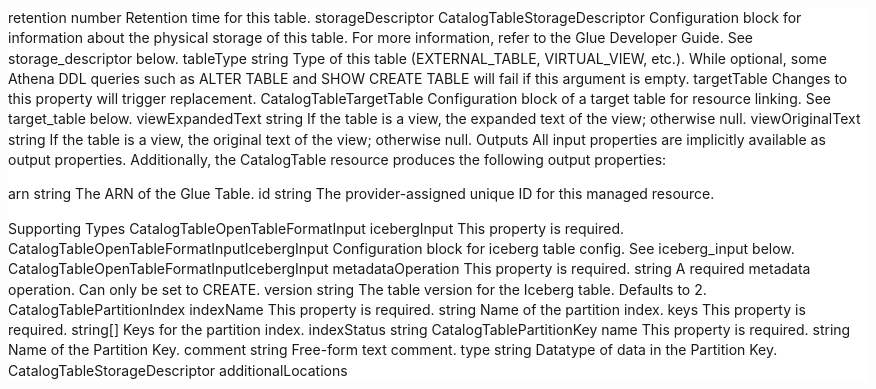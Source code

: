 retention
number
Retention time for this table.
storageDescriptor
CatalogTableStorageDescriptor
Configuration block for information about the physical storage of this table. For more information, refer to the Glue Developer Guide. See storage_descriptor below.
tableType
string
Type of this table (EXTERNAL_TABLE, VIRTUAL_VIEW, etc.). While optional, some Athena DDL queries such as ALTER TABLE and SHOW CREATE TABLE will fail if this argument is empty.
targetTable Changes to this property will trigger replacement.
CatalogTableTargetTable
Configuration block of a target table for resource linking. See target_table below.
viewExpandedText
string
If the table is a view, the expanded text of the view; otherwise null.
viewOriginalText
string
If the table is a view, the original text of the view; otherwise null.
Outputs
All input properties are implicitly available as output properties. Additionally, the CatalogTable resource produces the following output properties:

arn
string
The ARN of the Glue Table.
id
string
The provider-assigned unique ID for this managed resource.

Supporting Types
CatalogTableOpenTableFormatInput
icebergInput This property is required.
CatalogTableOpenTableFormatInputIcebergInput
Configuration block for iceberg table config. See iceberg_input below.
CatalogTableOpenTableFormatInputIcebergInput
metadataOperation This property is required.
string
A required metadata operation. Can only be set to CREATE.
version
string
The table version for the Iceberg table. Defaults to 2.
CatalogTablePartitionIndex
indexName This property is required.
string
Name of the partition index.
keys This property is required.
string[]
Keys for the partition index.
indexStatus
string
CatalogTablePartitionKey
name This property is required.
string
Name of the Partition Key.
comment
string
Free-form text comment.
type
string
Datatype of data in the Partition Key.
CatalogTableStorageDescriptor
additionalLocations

Task objective: Send back the entries above exactly. Skip the images.

Response below:
Source code

: retention
number
Retention time for this table.
storageDescriptor
CatalogTableStorageDescriptor
Configuration block for information about the physical storage of this table. For more information, refer to the Glue Developer Guide. See storage_descriptor below.
tableType
string
Type of this table (EXTERNAL_TABLE, VIRTUAL_VIEW, etc.). While optional, some Athena DDL queries such as ALTER TABLE and SHOW CREATE TABLE will fail if this argument is empty.
targetTable Changes to this property will trigger replacement.
CatalogTableTargetTable
Configuration block of a target table for resource linking. See target_table below.
viewExpandedText
string
If the table is a view, the expanded text of the view; otherwise null.
viewOriginalText
string
If the table is a view, the original text of the view; otherwise null.
Outputs
All input properties are implicitly available as output properties. Additionally, the CatalogTable resource produces the following output properties:

arn
string
The ARN of the Glue Table.
id
string
The provider-assigned unique ID for this managed resource.

Supporting Types
CatalogTableOpenTableFormatInput
icebergInput This property is required.
CatalogTableOpenTableFormatInputIcebergInput
Configuration block for iceberg table config. See iceberg_input below.
CatalogTableOpenTableFormatInputIcebergInput
metadataOperation This property is required.
string
A required metadata operation. Can only be set to CREATE.
version
string
The table version for the Iceberg table. Defaults to 2.
CatalogTablePartitionIndex
indexName This property is required.
string
Name of the partition index.
keys This property is required.
string[]
Keys for the partition index.
indexStatus
string
CatalogTablePartitionKey
name This property is required.
string
Name of the Partition Key.
comment
string
Free-form text comment.
type
string
Datatype of data in the Partition Key.
CatalogTableStorageDescriptor
additionalLocations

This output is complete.